Given records below:

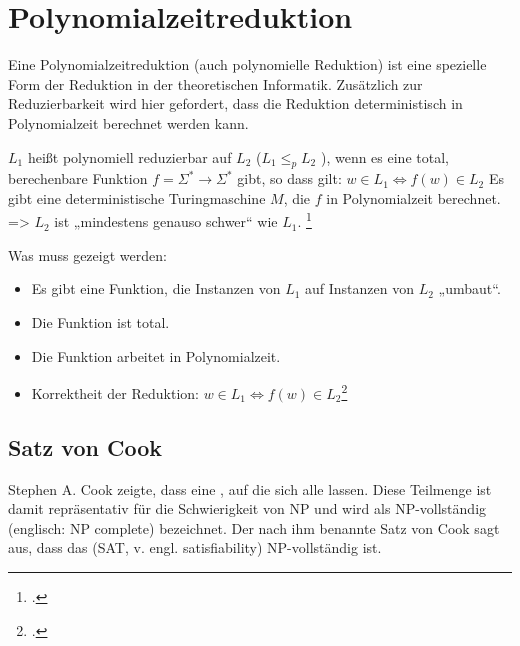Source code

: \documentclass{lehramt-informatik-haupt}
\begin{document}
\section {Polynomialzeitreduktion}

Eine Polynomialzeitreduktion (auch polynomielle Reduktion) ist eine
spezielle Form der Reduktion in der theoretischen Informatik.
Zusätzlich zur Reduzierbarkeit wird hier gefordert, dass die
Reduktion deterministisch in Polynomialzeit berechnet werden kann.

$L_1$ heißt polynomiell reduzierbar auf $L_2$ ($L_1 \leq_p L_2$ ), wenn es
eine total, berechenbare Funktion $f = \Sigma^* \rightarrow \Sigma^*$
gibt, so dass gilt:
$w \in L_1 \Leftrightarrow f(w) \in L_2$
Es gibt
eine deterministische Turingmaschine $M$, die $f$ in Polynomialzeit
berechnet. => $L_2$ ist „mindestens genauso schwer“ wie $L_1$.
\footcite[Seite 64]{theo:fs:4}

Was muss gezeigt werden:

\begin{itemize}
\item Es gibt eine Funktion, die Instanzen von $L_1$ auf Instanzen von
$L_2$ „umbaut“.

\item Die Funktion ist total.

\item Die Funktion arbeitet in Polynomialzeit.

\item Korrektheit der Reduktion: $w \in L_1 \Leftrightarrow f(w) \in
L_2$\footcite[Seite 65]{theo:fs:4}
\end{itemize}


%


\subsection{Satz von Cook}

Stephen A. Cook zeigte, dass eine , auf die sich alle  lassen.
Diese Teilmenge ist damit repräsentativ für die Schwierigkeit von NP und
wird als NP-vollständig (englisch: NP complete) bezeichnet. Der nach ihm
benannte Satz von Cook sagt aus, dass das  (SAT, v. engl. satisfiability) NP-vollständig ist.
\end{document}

End of Given records.

_Activity_.
Using the data above, report the number of lines that contain the string "Leftrightarrow", and only that number.

_Solution for this task_.
2